Jiblah Offers 36.2 Million Shares for Private Placement Effective the 17th Day of the Month

Mr. Bader Musa'ed Al-Sayer, Chairman of Jiblah Holding Co., announced that Saturday corresponding to 17th of the current month will witness offering 36.2 million shares for private placement in order to expand the shareholder base, pointing out that the Placement Manager shall be The Investment Dar Co. Al-Sayer also made it clear in press statements that heels the Ordinary and Extraordinary General Assembly meetings, the Company is seeking to obtain the final approval for listing on KSE, referring to the fact that the Company will submit today an application to KSE Listing Committee for that purpose.

Al-Sayer also said that the Company owns shares in various projects based on the BOT system, referring that the latest one is the solid waste processing project relevant to the environment, wherein the Company own KD 14 million. Meanwhile, he also referred to the Company's second shareholding, i.e. that with Arab International Industrial Projects Company, based on a-25%-shareholding.

He added that the Company is in pursuit to have a share with Levant Holding Co. that owns projects valuing $1.3 billion in Lebanon, referring to the fact that the project shall be established on the Martyrs Arena with a hotel, residential and commercial complexes and offices. He also referred that Jiblah will share its allies with 40%, where the Company's share shall constitutes 4 – 6% thereof.

Al-Sayer also referred to the fact that Jiblah Holding Co. has a-30%-share in National Lubricant Oils Co. whose capital amounts to KD. 10 million.

Mr. Al-Sayer added that the Company adopted its own approach, hence established a highly competent investment department capable of creating long-term opportunities and allies in order to establish the Company highly prestigious in the Arab investment world, so that the investment opportunities on offer exceeded 120 throughout the lapsed year, out of which five only were selected in the sectors of maritime transportation, service projects in the Republic of Iraq, as well as solid waste processing, oils and electronics in the State of Kuwait and other states e.g. Oman Sultanate, Hashemite Kingdom of Jordan, and Republic of Iraq.

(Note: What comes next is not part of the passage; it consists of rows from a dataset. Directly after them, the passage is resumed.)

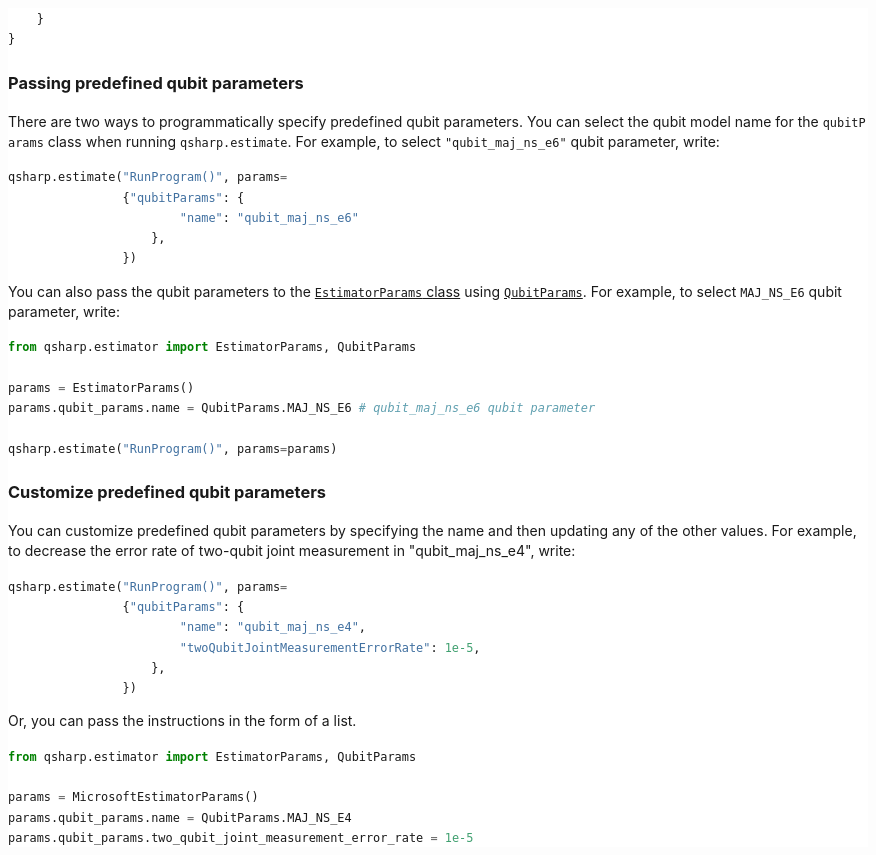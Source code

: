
 ```python
    }
}
```

### Passing predefined qubit parameters

There are two ways to programmatically specify predefined qubit parameters. You can select the qubit model name for the `qubitParams` class when running `qsharp.estimate`. For example, to select `"qubit_maj_ns_e6"` qubit parameter, write:

```python
qsharp.estimate("RunProgram()", params=
                {"qubitParams": {
                        "name": "qubit_maj_ns_e6"
                    },
                })
```

You can also pass the qubit parameters to the [`EstimatorParams` class](xref:qsharp.estimator.EstimatorParams) using [`QubitParams`](xref:qsharp.estimator.QubitParams). For example, to select `MAJ_NS_E6` qubit parameter, write:

```python
from qsharp.estimator import EstimatorParams, QubitParams

params = EstimatorParams()
params.qubit_params.name = QubitParams.MAJ_NS_E6 # qubit_maj_ns_e6 qubit parameter

qsharp.estimate("RunProgram()", params=params)
```

### Customize predefined qubit parameters

You can customize predefined qubit parameters by specifying the name and then updating any of the other values. For example, to decrease the error rate of two-qubit joint measurement in "qubit_maj_ns_e4", write:

```python
qsharp.estimate("RunProgram()", params=
                {"qubitParams": {
                        "name": "qubit_maj_ns_e4",
                        "twoQubitJointMeasurementErrorRate": 1e-5,
                    },
                })
```

Or, you can pass the instructions in the form of a list.

```python
from qsharp.estimator import EstimatorParams, QubitParams

params = MicrosoftEstimatorParams()
params.qubit_params.name = QubitParams.MAJ_NS_E4
params.qubit_params.two_qubit_joint_measurement_error_rate = 1e-5
```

In relation to the Company's track record, Al-Sayer pointed out that the year 2005 had been a decisive one as the Company's share capital has been increased from KD. 2,508,000 to KD. 15,600,000. Upon paying up the capital increase, in October of the same year, the Company realized positive outcomes, as returns increased from KD. 477,269 to KD. 2,409,707 with an increase rate of 404%, and the net profit increased from KD. 4290,397 to KD. 2,026,484, with an increase rate of 372%.

The Company also had a strategic step ahead through transferring from a specialized small industrial projects company, under the name of a light industries company, into a holding company focusing on the manufacture and services sectors. In this regard, Mr. Al-Sayer also referred to the fact that the Company had expanded its second main branch in the free zone, using state-of-the-art technology in order to align with the development taking place in the area in using communication media.

On the other hand, the Company's CEO, Mr. Mahmoud Al-Ja'far, spoke about the external activity, confirming the Company's determination to access the Omani market, via acquiring Al-Ru'ia Investment Services Company, one of the major Omani investment companies, with a share capital of around OR 10 million, referring to the fact that Jiblah's share therein is 10% out of about 60 to 70% shareholding rate by its strategic allies. Al-Ja'far also said that Jiblah has already accessed the Jordanian market via shareholding in Middle East Complex for Engineering, Electronics and Heavy Industries Company.

Al-Ja'far concluded his statement saying that out of the volume of Company's projects in progress amounts to about KD. 25 million, and is expected to increase into KD. 40 million before the year end.

The Company's Ordinary General Assembly had approved the distribution of gift shares with the rate of 9% of the paid up capital, equivalent to 9 shares per each 100 shares, for the financial year ended 31 March 2006, to be granted to shareholders recorded in the Company's registers until the date of holding Ordinary General Assembly meeting, by means of issuing 14,040.000 shares valuing KD. 1,404.000, with a nominal value of KF 100 per each share, so that the Company's new capital will be KD. 17,004.000 distributed over 170,040,000 shares.